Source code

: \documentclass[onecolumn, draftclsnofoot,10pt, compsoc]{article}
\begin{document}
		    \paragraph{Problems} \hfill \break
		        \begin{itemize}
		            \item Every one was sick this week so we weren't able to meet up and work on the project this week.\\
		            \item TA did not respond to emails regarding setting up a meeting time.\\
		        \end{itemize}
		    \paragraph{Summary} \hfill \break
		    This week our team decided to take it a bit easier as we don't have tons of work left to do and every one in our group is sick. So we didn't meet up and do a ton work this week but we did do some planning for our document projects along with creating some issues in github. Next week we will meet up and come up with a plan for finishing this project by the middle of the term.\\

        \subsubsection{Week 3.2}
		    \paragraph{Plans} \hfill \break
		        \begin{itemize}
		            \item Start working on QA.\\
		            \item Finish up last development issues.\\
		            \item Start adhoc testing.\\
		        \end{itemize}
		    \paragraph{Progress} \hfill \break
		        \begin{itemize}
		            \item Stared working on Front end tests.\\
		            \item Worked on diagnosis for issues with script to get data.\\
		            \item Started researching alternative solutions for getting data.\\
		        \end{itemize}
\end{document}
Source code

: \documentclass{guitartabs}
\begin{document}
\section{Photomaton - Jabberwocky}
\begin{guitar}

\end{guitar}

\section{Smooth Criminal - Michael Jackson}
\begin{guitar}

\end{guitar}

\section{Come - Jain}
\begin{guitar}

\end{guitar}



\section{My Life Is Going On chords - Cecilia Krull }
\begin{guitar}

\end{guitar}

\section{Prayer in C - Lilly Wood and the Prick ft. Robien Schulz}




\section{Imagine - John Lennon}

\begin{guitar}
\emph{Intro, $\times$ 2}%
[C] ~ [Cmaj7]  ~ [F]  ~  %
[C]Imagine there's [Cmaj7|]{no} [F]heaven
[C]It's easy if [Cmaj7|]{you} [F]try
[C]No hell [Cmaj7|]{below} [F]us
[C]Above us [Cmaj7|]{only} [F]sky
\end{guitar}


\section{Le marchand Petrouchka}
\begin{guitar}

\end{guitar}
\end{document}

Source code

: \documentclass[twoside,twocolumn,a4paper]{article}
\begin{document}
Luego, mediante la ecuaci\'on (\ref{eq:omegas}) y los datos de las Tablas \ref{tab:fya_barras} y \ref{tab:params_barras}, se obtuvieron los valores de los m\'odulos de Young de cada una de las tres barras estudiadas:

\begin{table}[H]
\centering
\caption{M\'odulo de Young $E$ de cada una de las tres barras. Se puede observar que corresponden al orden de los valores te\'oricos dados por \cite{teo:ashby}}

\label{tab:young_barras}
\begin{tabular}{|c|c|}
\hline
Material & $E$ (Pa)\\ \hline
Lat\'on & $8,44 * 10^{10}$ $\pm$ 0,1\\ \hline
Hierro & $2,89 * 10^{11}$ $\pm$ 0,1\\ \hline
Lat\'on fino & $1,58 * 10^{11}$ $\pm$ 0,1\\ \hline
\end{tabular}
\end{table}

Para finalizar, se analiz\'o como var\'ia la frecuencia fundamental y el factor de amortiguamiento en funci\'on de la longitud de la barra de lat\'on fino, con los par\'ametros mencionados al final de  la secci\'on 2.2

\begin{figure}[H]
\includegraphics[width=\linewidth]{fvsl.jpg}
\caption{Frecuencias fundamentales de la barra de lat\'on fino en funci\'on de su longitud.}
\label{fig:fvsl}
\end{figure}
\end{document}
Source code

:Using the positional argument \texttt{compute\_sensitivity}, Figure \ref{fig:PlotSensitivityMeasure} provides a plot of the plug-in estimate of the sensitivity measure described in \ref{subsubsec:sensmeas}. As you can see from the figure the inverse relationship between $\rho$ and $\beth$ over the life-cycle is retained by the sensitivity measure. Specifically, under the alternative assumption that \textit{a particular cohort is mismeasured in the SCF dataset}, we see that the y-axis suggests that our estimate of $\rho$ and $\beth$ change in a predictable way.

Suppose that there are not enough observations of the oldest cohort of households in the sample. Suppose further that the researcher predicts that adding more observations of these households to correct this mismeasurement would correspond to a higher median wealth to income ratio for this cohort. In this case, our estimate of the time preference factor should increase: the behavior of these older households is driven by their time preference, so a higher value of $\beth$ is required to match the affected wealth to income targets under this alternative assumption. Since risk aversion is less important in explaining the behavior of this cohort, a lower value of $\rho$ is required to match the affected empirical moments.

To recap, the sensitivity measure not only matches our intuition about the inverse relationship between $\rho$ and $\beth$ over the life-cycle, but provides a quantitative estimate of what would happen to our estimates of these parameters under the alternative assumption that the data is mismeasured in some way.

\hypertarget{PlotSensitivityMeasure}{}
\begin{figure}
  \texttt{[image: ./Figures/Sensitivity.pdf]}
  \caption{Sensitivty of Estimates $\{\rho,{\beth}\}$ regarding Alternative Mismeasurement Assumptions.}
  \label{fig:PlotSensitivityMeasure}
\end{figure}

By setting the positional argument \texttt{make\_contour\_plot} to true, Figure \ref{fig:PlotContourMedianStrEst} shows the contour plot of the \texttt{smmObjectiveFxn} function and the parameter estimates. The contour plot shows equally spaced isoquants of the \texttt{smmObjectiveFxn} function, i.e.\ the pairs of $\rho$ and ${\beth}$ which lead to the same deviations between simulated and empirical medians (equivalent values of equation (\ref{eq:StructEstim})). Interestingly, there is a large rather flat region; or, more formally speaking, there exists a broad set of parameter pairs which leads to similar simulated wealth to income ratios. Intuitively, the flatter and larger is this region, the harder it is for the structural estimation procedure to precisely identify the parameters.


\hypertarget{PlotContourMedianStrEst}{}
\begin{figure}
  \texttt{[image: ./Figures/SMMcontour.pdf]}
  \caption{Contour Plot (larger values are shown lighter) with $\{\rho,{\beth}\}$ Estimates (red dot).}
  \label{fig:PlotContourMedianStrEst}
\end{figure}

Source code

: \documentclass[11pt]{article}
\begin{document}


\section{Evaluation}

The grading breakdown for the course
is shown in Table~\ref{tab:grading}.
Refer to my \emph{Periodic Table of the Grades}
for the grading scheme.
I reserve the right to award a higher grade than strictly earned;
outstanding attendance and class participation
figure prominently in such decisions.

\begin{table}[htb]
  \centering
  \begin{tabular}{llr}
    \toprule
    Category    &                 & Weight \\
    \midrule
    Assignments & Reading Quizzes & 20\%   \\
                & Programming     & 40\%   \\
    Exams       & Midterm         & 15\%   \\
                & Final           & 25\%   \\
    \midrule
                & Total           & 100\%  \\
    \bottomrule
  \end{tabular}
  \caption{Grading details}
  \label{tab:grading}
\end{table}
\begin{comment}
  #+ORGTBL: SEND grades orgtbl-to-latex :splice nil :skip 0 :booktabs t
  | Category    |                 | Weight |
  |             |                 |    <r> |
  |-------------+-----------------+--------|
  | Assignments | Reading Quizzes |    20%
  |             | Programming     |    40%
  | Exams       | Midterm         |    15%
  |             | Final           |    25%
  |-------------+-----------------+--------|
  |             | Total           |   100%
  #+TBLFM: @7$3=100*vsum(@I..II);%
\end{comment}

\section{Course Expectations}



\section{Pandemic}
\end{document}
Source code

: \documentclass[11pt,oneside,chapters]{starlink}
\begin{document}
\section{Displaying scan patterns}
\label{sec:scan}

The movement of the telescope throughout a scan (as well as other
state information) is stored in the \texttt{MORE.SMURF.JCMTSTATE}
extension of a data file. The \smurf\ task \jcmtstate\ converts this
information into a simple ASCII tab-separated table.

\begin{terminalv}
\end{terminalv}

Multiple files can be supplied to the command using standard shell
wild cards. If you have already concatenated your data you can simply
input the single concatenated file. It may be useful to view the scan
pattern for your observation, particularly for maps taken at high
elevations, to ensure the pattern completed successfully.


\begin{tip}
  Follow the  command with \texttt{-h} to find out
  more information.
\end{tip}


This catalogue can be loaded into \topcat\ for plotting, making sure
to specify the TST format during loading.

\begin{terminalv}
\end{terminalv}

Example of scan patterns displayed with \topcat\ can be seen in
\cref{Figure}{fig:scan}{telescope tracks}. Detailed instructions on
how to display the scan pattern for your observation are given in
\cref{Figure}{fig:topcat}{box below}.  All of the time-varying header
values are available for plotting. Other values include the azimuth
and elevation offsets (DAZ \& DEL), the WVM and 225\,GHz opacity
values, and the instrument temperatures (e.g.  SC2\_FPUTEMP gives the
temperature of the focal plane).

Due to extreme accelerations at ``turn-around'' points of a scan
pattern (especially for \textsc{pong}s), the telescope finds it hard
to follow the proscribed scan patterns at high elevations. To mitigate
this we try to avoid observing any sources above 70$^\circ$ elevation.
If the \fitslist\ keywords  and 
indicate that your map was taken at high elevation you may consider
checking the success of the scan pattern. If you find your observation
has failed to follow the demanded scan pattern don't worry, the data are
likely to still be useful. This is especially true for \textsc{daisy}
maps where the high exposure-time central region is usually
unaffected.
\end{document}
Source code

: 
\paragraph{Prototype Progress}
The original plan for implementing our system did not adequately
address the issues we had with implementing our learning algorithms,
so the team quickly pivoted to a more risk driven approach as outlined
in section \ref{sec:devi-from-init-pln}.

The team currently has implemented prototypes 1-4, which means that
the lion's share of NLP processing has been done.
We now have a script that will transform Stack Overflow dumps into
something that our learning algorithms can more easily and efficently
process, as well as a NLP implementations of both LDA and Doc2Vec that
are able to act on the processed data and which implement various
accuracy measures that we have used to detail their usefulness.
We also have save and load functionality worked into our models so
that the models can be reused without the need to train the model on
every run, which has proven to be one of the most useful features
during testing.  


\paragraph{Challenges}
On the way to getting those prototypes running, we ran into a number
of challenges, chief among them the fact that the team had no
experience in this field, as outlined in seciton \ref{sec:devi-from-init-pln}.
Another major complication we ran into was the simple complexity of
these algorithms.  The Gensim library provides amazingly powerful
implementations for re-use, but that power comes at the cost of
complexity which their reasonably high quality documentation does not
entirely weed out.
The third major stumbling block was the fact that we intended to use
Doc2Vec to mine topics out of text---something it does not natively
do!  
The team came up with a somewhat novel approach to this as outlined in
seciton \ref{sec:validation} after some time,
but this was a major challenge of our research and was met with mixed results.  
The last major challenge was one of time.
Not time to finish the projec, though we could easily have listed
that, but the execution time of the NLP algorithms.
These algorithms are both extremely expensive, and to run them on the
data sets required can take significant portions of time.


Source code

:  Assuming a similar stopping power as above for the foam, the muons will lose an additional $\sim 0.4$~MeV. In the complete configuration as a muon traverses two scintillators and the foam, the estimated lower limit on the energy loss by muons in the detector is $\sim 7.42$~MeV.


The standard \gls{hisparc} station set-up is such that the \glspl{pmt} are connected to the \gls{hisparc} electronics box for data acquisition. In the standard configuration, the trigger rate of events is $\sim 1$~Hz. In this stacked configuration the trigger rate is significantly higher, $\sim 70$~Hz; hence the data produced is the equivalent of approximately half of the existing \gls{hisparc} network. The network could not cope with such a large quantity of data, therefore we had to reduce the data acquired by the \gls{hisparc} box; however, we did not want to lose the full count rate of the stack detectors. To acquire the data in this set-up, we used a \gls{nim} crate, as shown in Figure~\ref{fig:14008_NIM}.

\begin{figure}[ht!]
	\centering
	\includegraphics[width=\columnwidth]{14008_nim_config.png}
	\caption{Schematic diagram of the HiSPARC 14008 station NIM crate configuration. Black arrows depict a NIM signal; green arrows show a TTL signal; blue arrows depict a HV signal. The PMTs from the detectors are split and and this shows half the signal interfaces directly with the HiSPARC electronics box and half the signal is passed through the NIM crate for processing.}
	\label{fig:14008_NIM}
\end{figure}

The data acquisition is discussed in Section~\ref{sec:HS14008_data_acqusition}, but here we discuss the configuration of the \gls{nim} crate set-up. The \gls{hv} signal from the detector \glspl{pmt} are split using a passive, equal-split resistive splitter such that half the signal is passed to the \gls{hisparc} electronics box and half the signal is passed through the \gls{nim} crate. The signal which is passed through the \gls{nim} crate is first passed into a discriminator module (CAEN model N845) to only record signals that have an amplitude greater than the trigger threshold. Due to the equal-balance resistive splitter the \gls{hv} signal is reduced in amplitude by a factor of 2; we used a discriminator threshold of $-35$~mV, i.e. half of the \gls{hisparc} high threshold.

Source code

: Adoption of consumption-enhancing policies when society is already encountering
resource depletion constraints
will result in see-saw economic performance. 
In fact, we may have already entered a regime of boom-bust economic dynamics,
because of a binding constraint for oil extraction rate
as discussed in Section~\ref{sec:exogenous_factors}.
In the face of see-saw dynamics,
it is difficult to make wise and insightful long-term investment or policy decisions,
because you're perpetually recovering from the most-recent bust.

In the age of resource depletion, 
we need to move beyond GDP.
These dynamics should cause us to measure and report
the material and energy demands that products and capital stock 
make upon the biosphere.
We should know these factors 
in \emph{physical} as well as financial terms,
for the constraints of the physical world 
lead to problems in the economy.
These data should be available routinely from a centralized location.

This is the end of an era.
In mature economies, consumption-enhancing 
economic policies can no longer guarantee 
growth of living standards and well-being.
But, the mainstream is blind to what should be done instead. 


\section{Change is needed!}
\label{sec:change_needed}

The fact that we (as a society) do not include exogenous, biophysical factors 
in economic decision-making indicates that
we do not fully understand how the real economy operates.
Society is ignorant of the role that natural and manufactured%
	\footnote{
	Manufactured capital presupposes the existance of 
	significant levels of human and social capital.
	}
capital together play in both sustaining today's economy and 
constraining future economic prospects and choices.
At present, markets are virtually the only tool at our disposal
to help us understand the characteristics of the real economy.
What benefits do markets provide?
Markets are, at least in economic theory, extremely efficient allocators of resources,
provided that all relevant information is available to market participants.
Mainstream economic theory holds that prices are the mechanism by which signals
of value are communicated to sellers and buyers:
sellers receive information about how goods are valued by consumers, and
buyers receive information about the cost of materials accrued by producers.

- - -

- **Exercise description**:
Each line in the records above with "models" must be returned.

- **Result of this task**:
We also have save and load functionality worked into our models so
that the models can be reused without the need to train the model on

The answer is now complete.